10 sun protection tips for travellers
Protecting yourself from sun exposure is important year-round. Whether you’re headed to the beach or the ski hill, don’t forget about sunscreen and sunglasses. Here are our top 10 tips for sun protection, wherever you’re travelling this winter.
10 sun protection tips for travellers
- Wear sunscreen… Sun damage can occur with as little as 15 minutes of unprotected sun exposure and sun exposure occurs even on cloudy days. Fifteen minutes before going outdoors, generously apply sunscreen with SPF 15 or higher. Sunscreen with SPF 30 is recommended for individuals who work outdoors or who spend much of their time outdoors.
- …and reapply often. Reapply sunscreen every 2 hours, or more often if you are swimming or sweating heavily.
- Know the climate. Sunscreen’s effectiveness is impacted by factors including the humidity, wind, and outdoor temperature.
- Stay in the shade. Avoiding sun exposure by staying in the shade is your best protection. When possible, seek shade under trees with thick, leafy canopies, an umbrella, or in the shadow of a building. Wear a hat with a wide brim that shades your face, neck, ears, and the top of your head.
- Cover up. Long-sleeved clothing in a tightly-woven fabric provides a physical barrier that limits the amount of UV rays reaching your skin. Wear loose clothing to allow air to circulate against the skin if you’re in a humid climate.

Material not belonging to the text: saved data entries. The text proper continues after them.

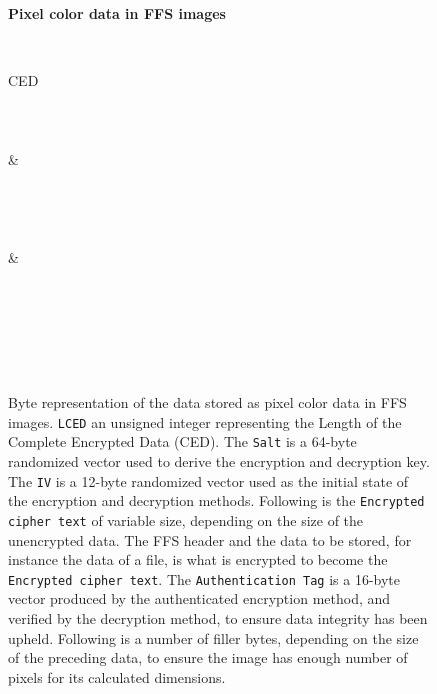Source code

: \begin{figure}[!htb]
	\label{fig:app_bin_pixels}
	\centering
    \textbf{Pixel color data in FFS images}\par\medskip

	\begin{bytefield}[bitwidth=0.0312\textwidth]{32}
		 \\
		\begin{rightwordgroup}{CED}\\
			 \\
			 \\
			 \\
			 & \\
			 \\
			 \\
			\skippedwords \\
			 \\
			 & 
		\end{rightwordgroup} \\
		 \\
		 \\
		\skippedwords \\
		 \\
	\end{bytefield}
	\caption[Byte representation of the data stored as pixel color data in FFS images]{Byte representation of the data stored as pixel color data in FFS images. \texttt{LCED} an unsigned integer representing the Length of the Complete Encrypted Data (\gls{CED}). The \texttt{Salt} is a 64-byte randomized vector used to derive the encryption and decryption key. The \texttt{IV} is a 12-byte randomized vector used as the initial state of the encryption and decryption methods. Following is the \texttt{Encrypted cipher text} of variable size, depending on the size of the unencrypted data. The FFS header and the data to be stored, for instance the data of a file, is what is encrypted to become the \texttt{Encrypted cipher text}. The \texttt{Authentication Tag} is a 16-byte vector produced by the authenticated encryption method, and verified by the decryption method, to ensure data integrity has been upheld. Following is a number of filler bytes, depending on the size of the preceding data, to ensure the image has enough number of pixels for its calculated dimensions.}
\end{figure}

- Protect your eyes. Did you know that snow and bodies of water reflect UV rays that can damage your eyes? Prevent it by wearing sunglasses in bright conditions, especially when you’re near reflective surfaces like snow and water.

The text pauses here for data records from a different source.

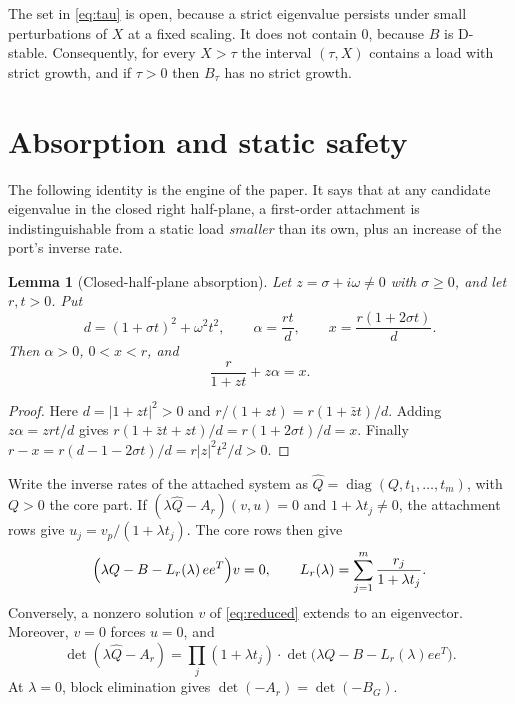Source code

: \documentclass[11pt,a4paper]{article}
\theoremstyle{plain}
\newtheorem{lemma}[theorem]{Lemma}
\theoremstyle{definition}
\theoremstyle{remark}
\newcommand{\diag}{\operatorname{diag}}
\begin{document}
The set in \eqref{eq:tau} is open, because a strict eigenvalue persists under
small perturbations of $X$ at a fixed scaling. It does not contain $0$, because
$B$ is D-stable. Consequently, for every $X>\tau$ the interval $(\tau,X)$ contains a load with
strict growth, and if $\tau>0$ then $B_\tau$ has no strict growth.

\section{Absorption and static safety}\label{sec:absorb}

The following identity is the engine of the paper. It says that at any
candidate eigenvalue in the closed right half-plane, a first-order attachment
is indistinguishable from a static load \emph{smaller} than its own, plus an
increase of the port's inverse rate.

\begin{lemma}[Closed-half-plane absorption]\label{lem:absorb}
Let $z=\sigma+i\omega\ne0$ with $\sigma\ge0$, and let $r,t>0$. Put
\begin{equation}\label{eq:absorb}
 d=(1+\sigma t)^2+\omega^2t^2,\qquad \alpha=\frac{rt}{d},\qquad
 x=\frac{r(1+2\sigma t)}{d}.
\end{equation}
Then $\alpha>0$, $0<x<r$, and
\begin{equation}\label{eq:identity}
 \frac{r}{1+zt}+z\alpha=x .
\end{equation}
\end{lemma}
\begin{proof}
Here $d=|1+zt|^2>0$ and $r/(1+zt)=r(1+\bar zt)/d$. Adding $z\alpha=zrt/d$
gives $r(1+\bar zt+zt)/d=r(1+2\sigma t)/d=x$. Finally
$r-x=r(d-1-2\sigma t)/d=r|z|^2t^2/d>0$.
\end{proof}

Write the inverse rates of the attached system as $\hat Q=\diag(Q,t_1,\dots,
t_m)$, with $Q>0$ the core part. If $(\lambda\hat Q-A_r)(v,u)=0$ and
$1+\lambda t_j\ne0$, the attachment rows give $u_j=v_p/(1+\lambda t_j)$. The
core rows then give
\begin{equation}\label{eq:reduced}
 \Bigl(\lambda Q-B-L_r(\lambda)\,ee^{T}\Bigr)v=0,\qquad
 L_r(\lambda)=\sum_{j=1}^m\frac{r_j}{1+\lambda t_j}.
\end{equation}
Conversely, a nonzero solution $v$ of \eqref{eq:reduced} extends to an
eigenvector. Moreover, $v=0$ forces $u=0$, and
\[
 \det(\lambda\hat Q-A_r)=\prod_j(1+\lambda t_j)\cdot
 \det\bigl(\lambda Q-B-L_r(\lambda)ee^{T}\bigr).
\]
At $\lambda=0$, block elimination gives $\det(-A_r)=\det(-B_G)$.
\end{document}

- Avoid the sun between 10am-4pm. This is when the UV index is the highest, the day is hottest, and you run the greatest risk of sunburn or heat-related illness.
- Be extra careful about sun protection for children. According to the Canadian Cancer Society, a significant amount of our lifetime sun exposure occurs before the age of 20. With this in mind, it’s especially important to keep children protected from the sun. Before children go outdoors, apply sunscreen generously and make sure they’re wearing hats and sunglasses. Sunscreen with SPF 30 is good protection for children over 6 months. Pediatricians like Kids Travel Doc do not recommend using sunscreen on infants: babies should instead be kept in the shade.
- Sunscreen first, repellent second. Wearing long sleeves in a tightly-woven fabric is an effective way to prevent mosquito bites. Apply sunscreen and insect repellent to any exposed skin. When wearing sunscreen and repellent at the same time, apply sunscreen first, then apply repellent on top. Products that combine sunscreen and repellent are not as effective. Be aware that repellent with DEET can reduce the effectiveness of sunscreen and you may have to reapply both more often.
- Know when to seek medical treatment for a heat-related illness. Some minor sun- and heat-related problems like sunburn and heat cramps can be treated with hydration, rest, a cool environment, or topical anti-inflammatory ointments; however you should seek medical attention if you have early symptoms of heat stroke such as confusion, loss of coordination, headache, or nausea and an elevated body temperature where the skin feels hot to the touch.
What is SPF?
SPF, or sun protection factor, is the extra protection sunscreen, clothing, or sunglasses provide against UVB rays. SPF 15 is the minimum recommended for sun protection. An estimate of the extra protection provided by sunscreen is calculated by multiplying the amount of time it takes a person to get sunburnt by the SPF value of the sunscreen.
Always follow the manufacturer’s directions for how often to reapply sunscreen. If in doubt, reapply: heat, humidity, swimming, and sweat can all impact sunscreen’s effectiveness.